Ein prominentes Beispiel für das Wühlen in der Mülltonne, der Frage nach Eigentumsaufgabe und Verwertungsverbot, ist nun der Fall vor dem Kölner Amtsgericht. Der Kölner Ehrenbürger Gerhard Richter, den die britische Tageszeitung „The Guardian“ zum „Picasso des 21. Jahrhunderts“ erhob, hatte für ein geplantes Werk mehrere Entwürfe gezeichnet und war damit nicht zufrieden. Weil er sie als „misslungen“ erachtete – so steht es in der Anklageschrift – warf er die Skizzen in den Papierkorb. Der Abfall landete dann in der Altpapier-Tonne, die pünktlich zum Abholtermin vor der Haustür des Künstlers in Hahnwald stand. Doch ein Passant war schneller als die Männer von den Abfallwirtschaftsbetrieben. Der Mann griff sich die Skizzen in Postkartengröße und versuchte, sie zu Geld zu machen. Der Anklage zufolge hatten ihm bereits Käufer für die Entwürfe die stolze Summe von 60 000 Euro geboten.
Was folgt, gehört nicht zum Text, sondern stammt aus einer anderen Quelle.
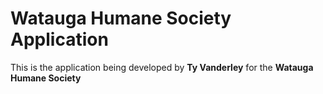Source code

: # Watauga Humane Society Application
This is the application being developed by <strong>Ty Vanderley</strong> for the <strong>Watauga Humane Society</strong>
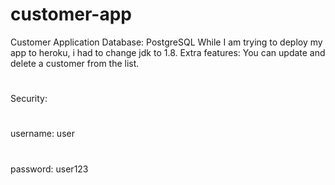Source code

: # customer-app
Customer Application
Database: PostgreSQL 
While I am trying to deploy my app to heroku, i had to change jdk to 1.8.
Extra features:
You can update and delete a customer from the list.
#
Security:
#
username: user
#
password: user123

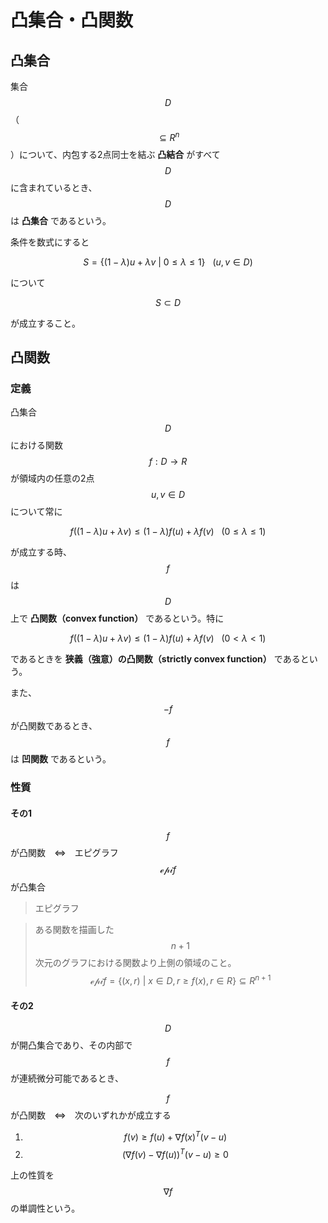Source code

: # 凸集合・凸関数

## 凸集合

集合$$D$$（$$\subseteq R^n$$）について、内包する2点同士を結ぶ **凸結合** がすべて$$D$$に含まれているとき、$$D$$は **凸集合** であるという。

条件を数式にすると

$$
S = \{(1-\lambda)u+\lambda v \ | \ 0 \leq \lambda \leq 1\}\ \ \ (u,v\in D)
$$

について

$$
S \subset D
$$

が成立すること。

## 凸関数

### 定義

凸集合$$D$$における関数 $$f:D \rightarrow R$$ が領域内の任意の2点 $$u,v\in D$$ について常に

$$
f((1-\lambda)u +\lambda v) \leq (1-\lambda)f(u) + \lambda f(v) \ \ \ (0 \leq \lambda \leq 1)
$$

が成立する時、$$f$$ は$$D$$上で **凸関数（convex function）** であるという。特に

$$
f((1-\lambda)u +\lambda v) \leq (1-\lambda)f(u) + \lambda f(v) \ \ \ (0 < \lambda < 1)
$$

であるときを **狭義（強意）の凸関数（strictly convex function）** であるという。

また、$$-f$$が凸関数であるとき、$$f$$は **凹関数** であるという。

### 性質

#### その1

$$f$$が凸関数　⇔　エピグラフ $$\mathscr{epi} f$$ が凸集合

>エピグラフ

>ある関数を描画した$$n+1$$次元のグラフにおける関数より上側の領域のこと。
>$$
\mathscr{epi}f=\{(x,r)\ | \ x\in D, r \geq f(x), r \in R\} \subseteq R^{n+1}
$$

#### その2

$$D$$が開凸集合であり、その内部で$$f$$が連続微分可能であるとき、

$$f$$が凸関数　⇔　次のいずれかが成立する

1. $$f(v) \geq f(u) + \nabla f(x)^T (v-u)$$
1. $$(\nabla f(v)-\nabla f(u))^T (v-u)\geq0$$

上の性質を$$\nabla f$$の単調性という。

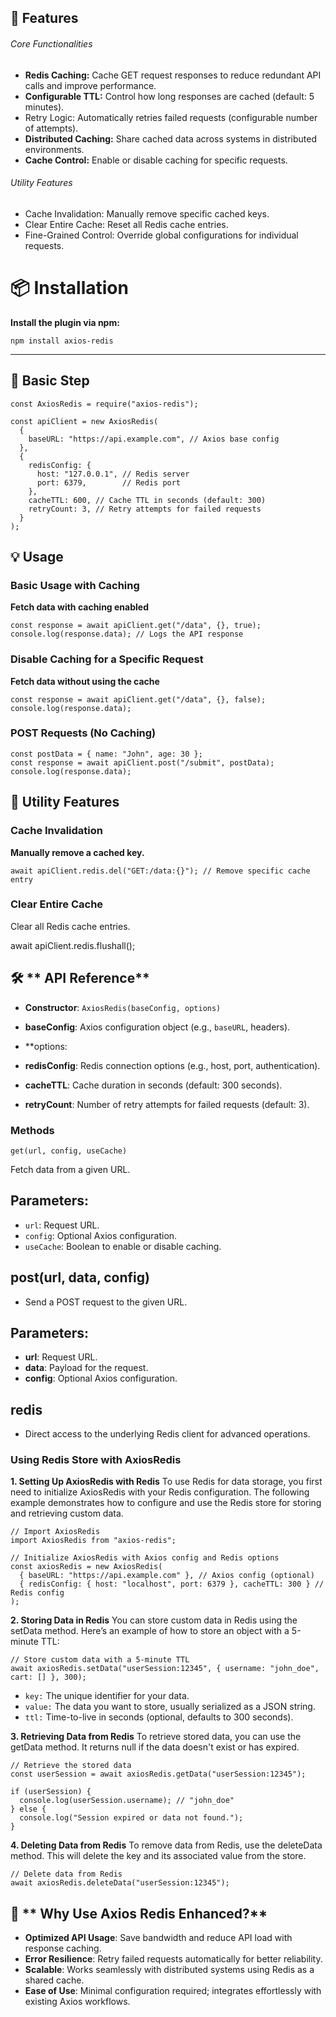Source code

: ## 🚀 Features
###### Core Functionalities
- **Redis Caching:** Cache GET request responses to reduce redundant API calls and improve performance.
- **Configurable TTL:** Control how long responses are cached (default: 5 minutes).
- Retry Logic: Automatically retries failed requests (configurable number of attempts).
- **Distributed Caching:** Share cached data across systems in distributed environments.
- **Cache Control:** Enable or disable caching for specific requests.

###### Utility Features
- Cache Invalidation: Manually remove specific cached keys.
- Clear Entire Cache: Reset all Redis cache entries.
- Fine-Grained Control: Override global configurations for individual requests.

# 📦 Installation
**Install the plugin via npm:**



    npm install axios-redis

---

## 🚀 **Basic Step**


    const AxiosRedis = require("axios-redis");
    
    const apiClient = new AxiosRedis(
      {
        baseURL: "https://api.example.com", // Axios base config
      },
      {
        redisConfig: {
          host: "127.0.0.1", // Redis server
          port: 6379,        // Redis port
        },
        cacheTTL: 600, // Cache TTL in seconds (default: 300)
        retryCount: 3, // Retry attempts for failed requests
      }
    );


## 💡 **Usage**

### Basic Usage with Caching

**Fetch data with caching enabled**


    const response = await apiClient.get("/data", {}, true);
    console.log(response.data); // Logs the API response


### Disable Caching for a Specific Request

**Fetch data without using the cache**


    const response = await apiClient.get("/data", {}, false);
    console.log(response.data);


### POST Requests (No Caching)



    const postData = { name: "John", age: 30 };
    const response = await apiClient.post("/submit", postData);
    console.log(response.data);


## 🔧 **Utility Features**

### Cache Invalidation
**Manually remove a cached key.**


    await apiClient.redis.del("GET:/data:{}"); // Remove specific cache entry

### Clear Entire Cache
Clear all Redis cache entries.

await apiClient.redis.flushall();




## 🛠 ** API Reference**
- **Constructor**: `AxiosRedis(baseConfig, options)`
 - **baseConfig**: Axios configuration object (e.g., `baseURL`, headers).

 - **options:
 - **redisConfig**: Redis connection options (e.g., host, port, authentication).
 - **cacheTTL**: Cache duration in seconds (default: 300 seconds).
 - **retryCount**: Number of retry attempts for failed requests (default: 3).

### Methods

 

    get(url, config, useCache)
 Fetch data from a given URL.

## Parameters:
   - `url`: Request URL.
   - `config`: Optional Axios configuration.
   - `useCache`: Boolean to enable or disable caching.

## **post(url, data, config)**

 - Send a POST request to the given URL.
 
## Parameters:
   - **url**: Request URL.
   - **data**: Payload for the request.
   - **config**: Optional Axios configuration.

## redis

 - Direct access to the underlying Redis client for advanced operations.

### Using Redis Store with AxiosRedis
**1. Setting Up AxiosRedis with Redis**
To use Redis for data storage, you first need to initialize AxiosRedis with your Redis configuration. The following example demonstrates how to configure and use the Redis store for storing and retrieving custom data.



    // Import AxiosRedis
    import AxiosRedis from "axios-redis";
    
    // Initialize AxiosRedis with Axios config and Redis options
    const axiosRedis = new AxiosRedis(
      { baseURL: "https://api.example.com" }, // Axios config (optional)
      { redisConfig: { host: "localhost", port: 6379 }, cacheTTL: 300 } // Redis config
    );
	

**2. Storing Data in Redis**
You can store custom data in Redis using the setData method. Here’s an example of how to store an object with a 5-minute TTL:




    // Store custom data with a 5-minute TTL
    await axiosRedis.setData("userSession:12345", { username: "john_doe", cart: [] }, 300);

- `key:` The unique identifier for your data.
- `value:` The data you want to store, usually serialized as a JSON string.
- `ttl:` Time-to-live in seconds (optional, defaults to 300 seconds).

**3. Retrieving Data from Redis**
To retrieve stored data, you can use the getData method. It returns null if the data doesn't exist or has expired.




    // Retrieve the stored data
    const userSession = await axiosRedis.getData("userSession:12345");
    
    if (userSession) {
      console.log(userSession.username); // "john_doe"
    } else {
      console.log("Session expired or data not found.");
    }

**4. Deleting Data from Redis**
To remove data from Redis, use the deleteData method. This will delete the key and its associated value from the store.




    // Delete data from Redis
    await axiosRedis.deleteData("userSession:12345");


## 🌟 **  Why Use Axios Redis Enhanced?**
- **Optimized API Usage**: Save bandwidth and reduce API load with response caching.
- **Error Resilience**: Retry failed requests automatically for better reliability.
- **Scalable**: Works seamlessly with distributed systems using Redis as a shared cache.
- **Ease of Use**: Minimal configuration required; integrates effortlessly with existing Axios workflows.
Wie Gerhard Richter davon Kenntnis erlangte, wie es zur Anzeige kam und in welcher Beziehung der Angeklagte zu dem prominenten Künstler steht, das wird im Prozess Gegenstand des Verfahrens sein. Der Angeklagte ist jedenfalls kein unmittelbarer Nachbar, sondern hat eine längere Anreise zum Prozess: Er wohnt im Bundesland Bremen.